(Data items)
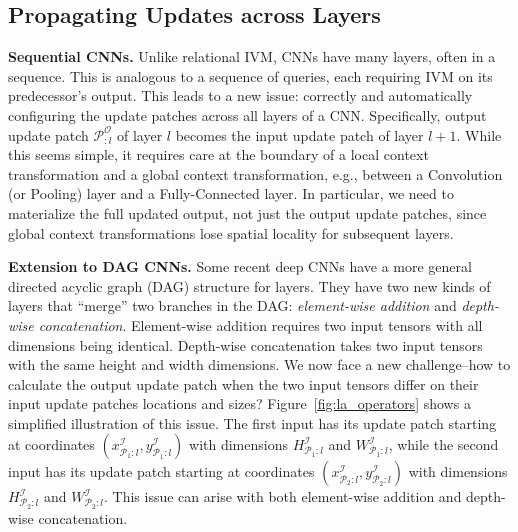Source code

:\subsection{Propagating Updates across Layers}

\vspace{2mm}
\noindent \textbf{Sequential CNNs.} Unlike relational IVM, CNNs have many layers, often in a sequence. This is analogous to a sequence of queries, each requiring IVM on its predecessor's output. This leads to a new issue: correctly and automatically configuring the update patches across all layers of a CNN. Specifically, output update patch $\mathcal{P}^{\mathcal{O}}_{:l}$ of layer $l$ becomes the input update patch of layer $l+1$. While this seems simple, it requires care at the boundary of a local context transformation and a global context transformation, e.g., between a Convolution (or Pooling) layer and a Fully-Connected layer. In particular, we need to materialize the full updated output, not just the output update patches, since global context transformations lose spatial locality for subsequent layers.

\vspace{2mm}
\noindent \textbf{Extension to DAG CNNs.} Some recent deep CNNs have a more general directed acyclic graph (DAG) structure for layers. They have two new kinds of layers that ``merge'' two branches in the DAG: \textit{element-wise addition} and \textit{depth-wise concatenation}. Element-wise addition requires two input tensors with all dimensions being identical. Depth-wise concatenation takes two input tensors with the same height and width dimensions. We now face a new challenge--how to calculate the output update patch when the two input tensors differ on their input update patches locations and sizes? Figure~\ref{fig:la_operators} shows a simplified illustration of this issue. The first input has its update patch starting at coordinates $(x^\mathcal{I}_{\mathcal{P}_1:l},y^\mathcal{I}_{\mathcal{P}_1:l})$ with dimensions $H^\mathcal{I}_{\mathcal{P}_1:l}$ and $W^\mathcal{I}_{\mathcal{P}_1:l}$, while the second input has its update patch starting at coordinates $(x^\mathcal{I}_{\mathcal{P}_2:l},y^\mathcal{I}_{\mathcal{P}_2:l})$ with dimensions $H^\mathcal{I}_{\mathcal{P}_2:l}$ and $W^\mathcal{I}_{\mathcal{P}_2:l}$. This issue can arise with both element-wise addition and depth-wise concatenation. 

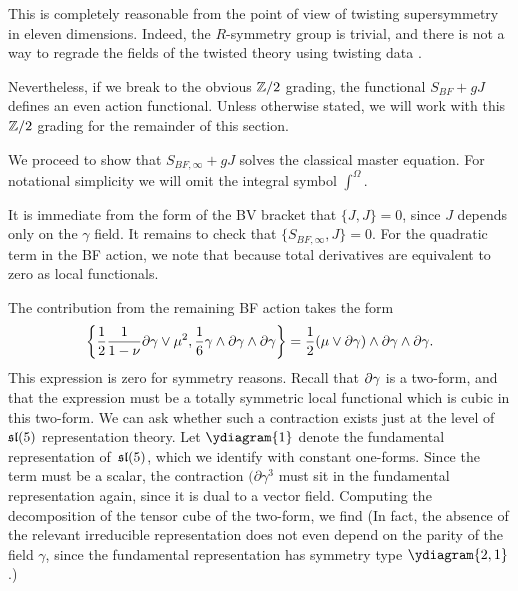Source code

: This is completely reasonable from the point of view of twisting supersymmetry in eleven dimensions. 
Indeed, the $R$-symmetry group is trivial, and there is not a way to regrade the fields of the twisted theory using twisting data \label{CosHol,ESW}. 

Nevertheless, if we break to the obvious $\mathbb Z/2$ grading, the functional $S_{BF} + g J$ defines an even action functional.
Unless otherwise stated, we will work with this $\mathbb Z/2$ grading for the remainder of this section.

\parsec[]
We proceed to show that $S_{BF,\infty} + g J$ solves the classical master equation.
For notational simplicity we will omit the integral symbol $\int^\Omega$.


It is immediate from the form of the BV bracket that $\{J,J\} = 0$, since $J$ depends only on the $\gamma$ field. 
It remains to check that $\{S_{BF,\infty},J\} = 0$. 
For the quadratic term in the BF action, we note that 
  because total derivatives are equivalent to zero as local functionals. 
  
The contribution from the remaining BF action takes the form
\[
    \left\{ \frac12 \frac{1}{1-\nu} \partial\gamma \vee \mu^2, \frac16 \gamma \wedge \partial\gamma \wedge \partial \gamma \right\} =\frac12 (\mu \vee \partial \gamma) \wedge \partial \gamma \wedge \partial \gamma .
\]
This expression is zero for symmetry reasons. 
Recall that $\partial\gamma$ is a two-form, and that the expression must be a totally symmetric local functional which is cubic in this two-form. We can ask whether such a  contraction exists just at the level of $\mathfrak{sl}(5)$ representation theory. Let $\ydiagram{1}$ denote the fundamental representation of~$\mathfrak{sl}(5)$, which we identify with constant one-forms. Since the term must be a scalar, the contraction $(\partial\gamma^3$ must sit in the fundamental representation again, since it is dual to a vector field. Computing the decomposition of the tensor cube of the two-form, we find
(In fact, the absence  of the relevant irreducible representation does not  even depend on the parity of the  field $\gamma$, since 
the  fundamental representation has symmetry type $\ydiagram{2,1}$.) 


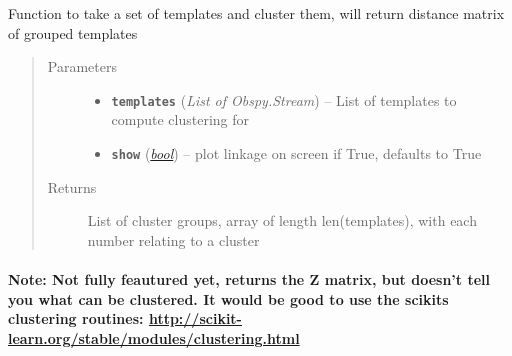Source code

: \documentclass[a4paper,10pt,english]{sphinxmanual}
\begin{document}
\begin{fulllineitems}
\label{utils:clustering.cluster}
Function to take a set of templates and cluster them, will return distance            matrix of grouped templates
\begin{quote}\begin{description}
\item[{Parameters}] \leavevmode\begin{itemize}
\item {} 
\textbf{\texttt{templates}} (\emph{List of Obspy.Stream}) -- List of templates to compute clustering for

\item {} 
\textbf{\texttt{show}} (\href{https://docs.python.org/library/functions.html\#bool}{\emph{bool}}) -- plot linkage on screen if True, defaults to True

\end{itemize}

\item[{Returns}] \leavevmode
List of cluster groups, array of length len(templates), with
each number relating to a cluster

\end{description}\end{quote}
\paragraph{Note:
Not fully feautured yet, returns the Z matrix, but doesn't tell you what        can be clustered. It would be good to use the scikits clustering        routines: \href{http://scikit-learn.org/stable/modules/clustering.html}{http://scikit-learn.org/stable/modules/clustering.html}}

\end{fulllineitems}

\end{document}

*Requirement*
From the data above, output only the lines between the line containing "We proceed to" and the line containing "This expression is", inclusive, exactly as written.

*Solution to this exercise*
We proceed to show that $S_{BF,\infty} + g J$ solves the classical master equation.
For notational simplicity we will omit the integral symbol $\int^\Omega$.


It is immediate from the form of the BV bracket that $\{J,J\} = 0$, since $J$ depends only on the $\gamma$ field. 
It remains to check that $\{S_{BF,\infty},J\} = 0$. 
For the quadratic term in the BF action, we note that 
  because total derivatives are equivalent to zero as local functionals. 
  
The contribution from the remaining BF action takes the form
\[
    \left\{ \frac12 \frac{1}{1-\nu} \partial\gamma \vee \mu^2, \frac16 \gamma \wedge \partial\gamma \wedge \partial \gamma \right\} =\frac12 (\mu \vee \partial \gamma) \wedge \partial \gamma \wedge \partial \gamma .
\]
This expression is zero for symmetry reasons. 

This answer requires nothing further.